◆ ABOUT THIS TASK
Write out every entry again exactly as it stands.

[Source texts of formatted documents]
────────────────────
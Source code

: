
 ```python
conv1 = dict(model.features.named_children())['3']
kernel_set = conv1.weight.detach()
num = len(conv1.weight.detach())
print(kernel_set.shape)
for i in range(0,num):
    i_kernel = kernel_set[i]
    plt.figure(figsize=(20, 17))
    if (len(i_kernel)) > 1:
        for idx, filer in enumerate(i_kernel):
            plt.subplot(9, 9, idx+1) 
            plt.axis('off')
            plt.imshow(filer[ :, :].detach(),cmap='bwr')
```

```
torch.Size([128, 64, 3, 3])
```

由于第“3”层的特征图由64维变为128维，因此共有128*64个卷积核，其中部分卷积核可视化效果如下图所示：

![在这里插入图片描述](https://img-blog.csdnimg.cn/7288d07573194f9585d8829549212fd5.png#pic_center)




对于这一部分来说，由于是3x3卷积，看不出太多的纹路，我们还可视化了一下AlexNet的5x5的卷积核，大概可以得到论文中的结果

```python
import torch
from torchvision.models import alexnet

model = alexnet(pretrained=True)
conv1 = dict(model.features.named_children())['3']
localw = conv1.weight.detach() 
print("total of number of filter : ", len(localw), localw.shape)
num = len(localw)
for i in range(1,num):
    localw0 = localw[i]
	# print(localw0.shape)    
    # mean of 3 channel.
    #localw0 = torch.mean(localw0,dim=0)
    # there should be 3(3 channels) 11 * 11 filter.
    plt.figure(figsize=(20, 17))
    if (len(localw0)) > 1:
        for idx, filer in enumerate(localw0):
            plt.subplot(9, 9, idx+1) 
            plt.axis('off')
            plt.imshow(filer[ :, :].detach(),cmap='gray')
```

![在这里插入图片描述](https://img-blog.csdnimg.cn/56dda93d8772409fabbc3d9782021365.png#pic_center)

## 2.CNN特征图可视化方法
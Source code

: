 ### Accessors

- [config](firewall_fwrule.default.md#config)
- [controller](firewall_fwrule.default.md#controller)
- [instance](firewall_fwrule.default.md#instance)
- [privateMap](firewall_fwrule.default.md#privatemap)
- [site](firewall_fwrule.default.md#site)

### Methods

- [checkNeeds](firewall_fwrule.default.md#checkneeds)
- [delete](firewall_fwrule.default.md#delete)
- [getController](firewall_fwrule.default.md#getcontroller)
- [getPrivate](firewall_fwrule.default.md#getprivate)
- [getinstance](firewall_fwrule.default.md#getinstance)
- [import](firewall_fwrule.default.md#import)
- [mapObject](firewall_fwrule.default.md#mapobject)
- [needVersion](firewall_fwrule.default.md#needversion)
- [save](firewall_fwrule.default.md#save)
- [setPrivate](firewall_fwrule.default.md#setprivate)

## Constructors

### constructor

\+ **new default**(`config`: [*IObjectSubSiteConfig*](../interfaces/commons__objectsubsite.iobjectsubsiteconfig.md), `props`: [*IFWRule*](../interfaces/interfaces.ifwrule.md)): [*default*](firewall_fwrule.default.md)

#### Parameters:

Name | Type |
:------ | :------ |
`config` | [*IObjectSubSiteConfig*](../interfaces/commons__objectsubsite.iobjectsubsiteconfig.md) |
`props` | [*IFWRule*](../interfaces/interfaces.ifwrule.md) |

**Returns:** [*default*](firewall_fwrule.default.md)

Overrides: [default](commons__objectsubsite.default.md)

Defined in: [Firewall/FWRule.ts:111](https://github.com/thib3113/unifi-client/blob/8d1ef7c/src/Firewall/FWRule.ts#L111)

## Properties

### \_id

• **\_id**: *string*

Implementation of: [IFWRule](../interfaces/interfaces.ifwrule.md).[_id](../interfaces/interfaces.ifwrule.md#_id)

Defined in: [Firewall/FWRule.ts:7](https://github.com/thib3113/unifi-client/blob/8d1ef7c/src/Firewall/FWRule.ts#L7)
────────────────────
◆ RESPONSE FOR THIS EXERCISE
Source code

:
 ```python
conv1 = dict(model.features.named_children())['3']
kernel_set = conv1.weight.detach()
num = len(conv1.weight.detach())
print(kernel_set.shape)
for i in range(0,num):
    i_kernel = kernel_set[i]
    plt.figure(figsize=(20, 17))
    if (len(i_kernel)) > 1:
        for idx, filer in enumerate(i_kernel):
            plt.subplot(9, 9, idx+1) 
            plt.axis('off')
            plt.imshow(filer[ :, :].detach(),cmap='bwr')
```

```
torch.Size([128, 64, 3, 3])
```

由于第“3”层的特征图由64维变为128维，因此共有128*64个卷积核，其中部分卷积核可视化效果如下图所示：

![在这里插入图片描述](https://img-blog.csdnimg.cn/7288d07573194f9585d8829549212fd5.png#pic_center)




对于这一部分来说，由于是3x3卷积，看不出太多的纹路，我们还可视化了一下AlexNet的5x5的卷积核，大概可以得到论文中的结果

```python
import torch
from torchvision.models import alexnet

model = alexnet(pretrained=True)
conv1 = dict(model.features.named_children())['3']
localw = conv1.weight.detach() 
print("total of number of filter : ", len(localw), localw.shape)
num = len(localw)
for i in range(1,num):
    localw0 = localw[i]
	# print(localw0.shape)    
    # mean of 3 channel.
    #localw0 = torch.mean(localw0,dim=0)
    # there should be 3(3 channels) 11 * 11 filter.
    plt.figure(figsize=(20, 17))
    if (len(localw0)) > 1:
        for idx, filer in enumerate(localw0):
            plt.subplot(9, 9, idx+1) 
            plt.axis('off')
            plt.imshow(filer[ :, :].detach(),cmap='gray')
```

![在这里插入图片描述](https://img-blog.csdnimg.cn/56dda93d8772409fabbc3d9782021365.png#pic_center)

## 2.CNN特征图可视化方法
Source code

: ### Accessors

- [config](firewall_fwrule.default.md#config)
- [controller](firewall_fwrule.default.md#controller)
- [instance](firewall_fwrule.default.md#instance)
- [privateMap](firewall_fwrule.default.md#privatemap)
- [site](firewall_fwrule.default.md#site)

### Methods

- [checkNeeds](firewall_fwrule.default.md#checkneeds)
- [delete](firewall_fwrule.default.md#delete)
- [getController](firewall_fwrule.default.md#getcontroller)
- [getPrivate](firewall_fwrule.default.md#getprivate)
- [getinstance](firewall_fwrule.default.md#getinstance)
- [import](firewall_fwrule.default.md#import)
- [mapObject](firewall_fwrule.default.md#mapobject)
- [needVersion](firewall_fwrule.default.md#needversion)
- [save](firewall_fwrule.default.md#save)
- [setPrivate](firewall_fwrule.default.md#setprivate)

## Constructors

### constructor

\+ **new default**(`config`: [*IObjectSubSiteConfig*](../interfaces/commons__objectsubsite.iobjectsubsiteconfig.md), `props`: [*IFWRule*](../interfaces/interfaces.ifwrule.md)): [*default*](firewall_fwrule.default.md)

#### Parameters:

Name | Type |
:------ | :------ |
`config` | [*IObjectSubSiteConfig*](../interfaces/commons__objectsubsite.iobjectsubsiteconfig.md) |
`props` | [*IFWRule*](../interfaces/interfaces.ifwrule.md) |

**Returns:** [*default*](firewall_fwrule.default.md)

Overrides: [default](commons__objectsubsite.default.md)

Defined in: [Firewall/FWRule.ts:111](https://github.com/thib3113/unifi-client/blob/8d1ef7c/src/Firewall/FWRule.ts#L111)

## Properties

### \_id

• **\_id**: *string*

Implementation of: [IFWRule](../interfaces/interfaces.ifwrule.md).[_id](../interfaces/interfaces.ifwrule.md#_id)

Defined in: [Firewall/FWRule.ts:7](https://github.com/thib3113/unifi-client/blob/8d1ef7c/src/Firewall/FWRule.ts#L7)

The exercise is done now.